Un aviso en un sitio de compra-venta en San Juan con un mausoleo como protagonista llamó la atención en las redes. El dueño de un mausoleo en el cementerio de la Capital publicó la venta de esta propiedad a un precio de $2.500.000. El valor sorprendió pero tiene una explicación lógica según el mercado. Es que no se construyen más mausoleos en este cementerio y muchos, tienen espacio hasta para 16 féretros y doble sótano. El cementerio, de gestión municipal, estipula una serie de condiciones para la venta.
Cómo es el negocio inmobiliario detrás de los mausoleos del cementerio de la Capital
El director del cementerio, Oscar Brocca, explicó que únicamente el titular puede vender ya que el trámite para el cambio de nombre de la concesión del mausoleo exige que esto se cumpla. En caso de que los titulares hayan fallecido, tiene que haber un trámite sucesorio en el medio, tal como sucede con cualquier propiedad.
Los únicos que no se pueden vender son aquellos que han sido declarados por ordenanza patrimonio histórico. Estos mausoleos son muy antiguos, de personajes célebres de la provincia y muchos resguardan importantes obras de arte que se mandaban a pedir, incluso al exterior.

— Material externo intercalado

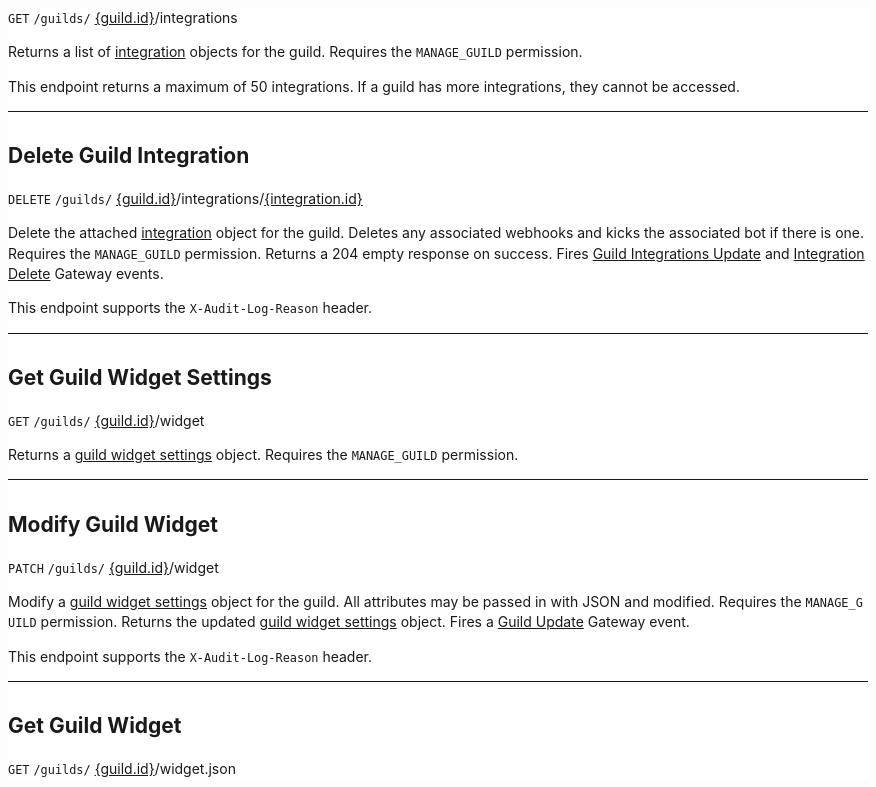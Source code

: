 `GET` `/guilds/` [{guild.id}](/docs/resources/guild#guild-object)/integrations

Returns a list of [integration](/docs/resources/guild#integration-object) objects for the guild. Requires the `MANAGE_GUILD` permission.

This endpoint returns a maximum of 50 integrations. If a guild has more integrations, they cannot be accessed.



---

## Delete Guild Integration

`DELETE` `/guilds/` [{guild.id}](/docs/resources/guild#guild-object)/integrations/[{integration.id}](/docs/resources/guild#integration-object)

Delete the attached [integration](/docs/resources/guild#integration-object) object for the guild. Deletes any associated webhooks and kicks the associated bot if there is one. Requires the `MANAGE_GUILD` permission. Returns a 204 empty response on success. Fires [Guild Integrations Update](/docs/events/gateway-events#guild-integrations-update) and [Integration Delete](/docs/events/gateway-events#integration-delete) Gateway events.

This endpoint supports the `X-Audit-Log-Reason` header.



---

## Get Guild Widget Settings

`GET` `/guilds/` [{guild.id}](/docs/resources/guild#guild-object)/widget

Returns a [guild widget settings](/docs/resources/guild#guild-widget-settings-object) object. Requires the `MANAGE_GUILD` permission.



---

## Modify Guild Widget

`PATCH` `/guilds/` [{guild.id}](/docs/resources/guild#guild-object)/widget

Modify a [guild widget settings](/docs/resources/guild#guild-widget-settings-object) object for the guild. All attributes may be passed in with JSON and modified. Requires the `MANAGE_GUILD` permission. Returns the updated [guild widget settings](/docs/resources/guild#guild-widget-settings-object) object. Fires a [Guild Update](/docs/events/gateway-events#guild-update) Gateway event.

This endpoint supports the `X-Audit-Log-Reason` header.



---

## Get Guild Widget

`GET` `/guilds/` [{guild.id}](/docs/resources/guild#guild-object)/widget.json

En el cementerio los dueños de cada mausoleo integran un Registro de Propiedad, que permite tener información actualizada sobre los propietarios. Allí se deja constancia de cada uno de los movimientos de compra-venta, con los cambios de titularidad.

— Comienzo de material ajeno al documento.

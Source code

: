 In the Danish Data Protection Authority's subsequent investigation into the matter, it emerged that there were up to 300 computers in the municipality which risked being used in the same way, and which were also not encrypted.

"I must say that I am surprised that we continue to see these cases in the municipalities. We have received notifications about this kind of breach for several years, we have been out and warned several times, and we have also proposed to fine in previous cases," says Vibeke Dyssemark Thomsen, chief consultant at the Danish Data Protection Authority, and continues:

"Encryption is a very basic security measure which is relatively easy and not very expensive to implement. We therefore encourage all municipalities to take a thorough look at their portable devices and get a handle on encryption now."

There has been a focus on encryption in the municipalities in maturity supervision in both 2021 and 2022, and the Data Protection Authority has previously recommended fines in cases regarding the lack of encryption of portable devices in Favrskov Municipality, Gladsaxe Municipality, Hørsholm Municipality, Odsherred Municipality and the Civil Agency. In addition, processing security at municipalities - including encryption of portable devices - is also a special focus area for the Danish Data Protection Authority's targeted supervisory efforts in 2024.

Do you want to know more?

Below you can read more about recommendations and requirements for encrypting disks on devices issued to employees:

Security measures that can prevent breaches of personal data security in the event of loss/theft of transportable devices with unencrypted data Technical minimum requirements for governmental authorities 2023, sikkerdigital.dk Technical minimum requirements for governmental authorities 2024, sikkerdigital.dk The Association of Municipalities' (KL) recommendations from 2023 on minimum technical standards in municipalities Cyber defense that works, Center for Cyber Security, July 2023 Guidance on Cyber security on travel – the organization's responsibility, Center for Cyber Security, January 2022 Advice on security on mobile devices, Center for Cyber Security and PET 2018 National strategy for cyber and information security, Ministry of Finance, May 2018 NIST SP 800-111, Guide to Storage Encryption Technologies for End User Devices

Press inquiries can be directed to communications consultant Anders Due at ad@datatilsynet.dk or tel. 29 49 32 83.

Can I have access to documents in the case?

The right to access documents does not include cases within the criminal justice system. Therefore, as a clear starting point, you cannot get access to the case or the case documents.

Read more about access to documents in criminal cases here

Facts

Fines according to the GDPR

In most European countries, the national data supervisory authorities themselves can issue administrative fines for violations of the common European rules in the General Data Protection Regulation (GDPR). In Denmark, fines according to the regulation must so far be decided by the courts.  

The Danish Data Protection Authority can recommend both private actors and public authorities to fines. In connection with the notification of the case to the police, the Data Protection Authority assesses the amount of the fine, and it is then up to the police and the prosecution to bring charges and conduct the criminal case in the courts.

En cuanto al valor, Brocca explicó que como no se construyen más mausoleos en el cementerio de la Capital no tienen un valor fiscal mientras que los nichos sí lo tienen. Es por esta razón que dependiendo de las características, los valores cambian. Son más caros aquellos que tienen obras de arte, que tienen espacio para 16 féretros y doble sótano -los más grandes-. Otro factor que condiciona los precios de venta son los "vecinos", si son personajes célebres de la historia sanjuanina, los valores suben. Lo mismo que la ubicación.

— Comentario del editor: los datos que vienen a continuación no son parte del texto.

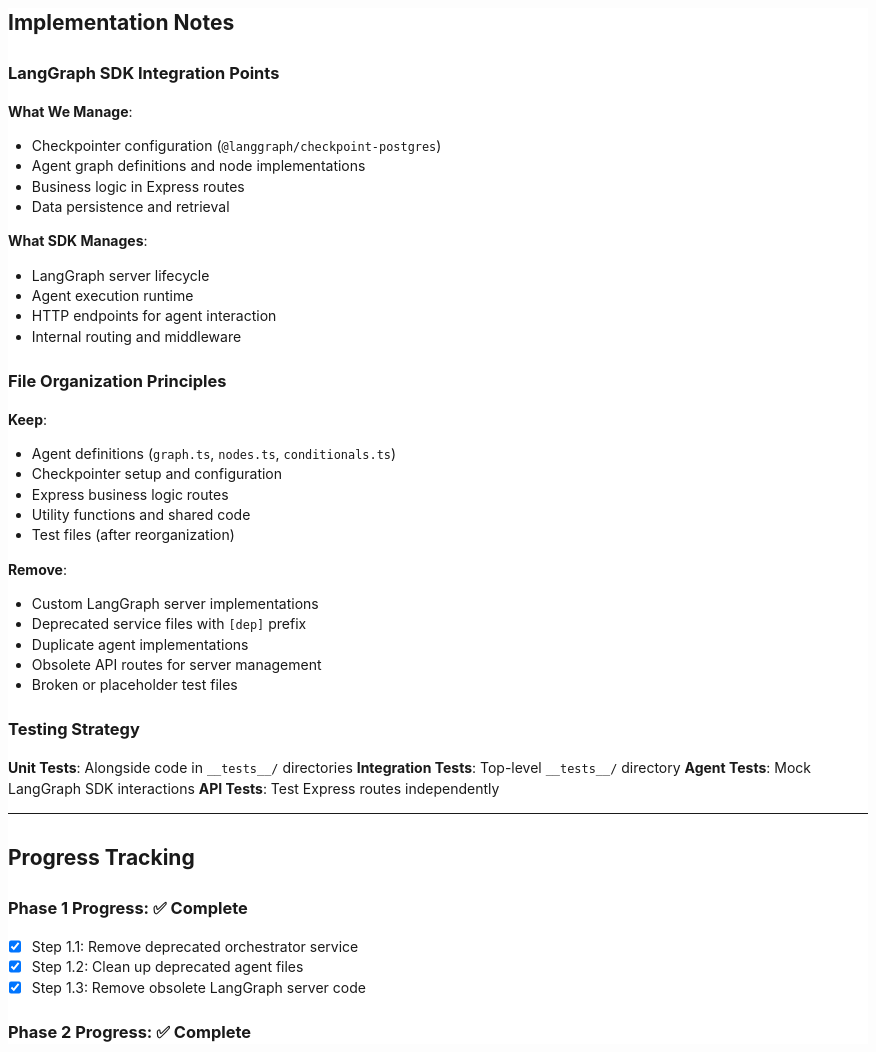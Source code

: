 ## Implementation Notes

### LangGraph SDK Integration Points

**What We Manage**:

- Checkpointer configuration (`@langgraph/checkpoint-postgres`)
- Agent graph definitions and node implementations
- Business logic in Express routes
- Data persistence and retrieval

**What SDK Manages**:

- LangGraph server lifecycle
- Agent execution runtime
- HTTP endpoints for agent interaction
- Internal routing and middleware

### File Organization Principles

**Keep**:

- Agent definitions (`graph.ts`, `nodes.ts`, `conditionals.ts`)
- Checkpointer setup and configuration
- Express business logic routes
- Utility functions and shared code
- Test files (after reorganization)

**Remove**:

- Custom LangGraph server implementations
- Deprecated service files with `[dep]` prefix
- Duplicate agent implementations
- Obsolete API routes for server management
- Broken or placeholder test files

### Testing Strategy

**Unit Tests**: Alongside code in `__tests__/` directories
**Integration Tests**: Top-level `__tests__/` directory
**Agent Tests**: Mock LangGraph SDK interactions
**API Tests**: Test Express routes independently

---

## Progress Tracking

### Phase 1 Progress: ✅ Complete

- [x] Step 1.1: Remove deprecated orchestrator service
- [x] Step 1.2: Clean up deprecated agent files
- [x] Step 1.3: Remove obsolete LangGraph server code

### Phase 2 Progress: ✅ Complete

El cementerio de la Capital abrió en 1835 luego de una brutal inundación que afectó a San Juan. Como en ese entonces se usaba enterrar a los muertos en la puerta de iglesias, el agua los desenterró y se podían ver cadáveres en las calles a simple vista. Fue después de este episodio cuando se decidió construir el cementerio en un “lugar alejado de la ciudad”. Borja Blázquez fue quien donó la mayor parte del terreno en donde ahora está el cementerio de la Capital.
Doña Paula Albarracín de Sarmiento, Federico Cantoni, Leopoldo Bravo, Horacio Videla, Hermógenes Ruiz, Nazario Benavidez, el vicegobernador Abraham Vidart y hasta los restos del poeta Antonio de la Torre están en el cementerio de la Capital.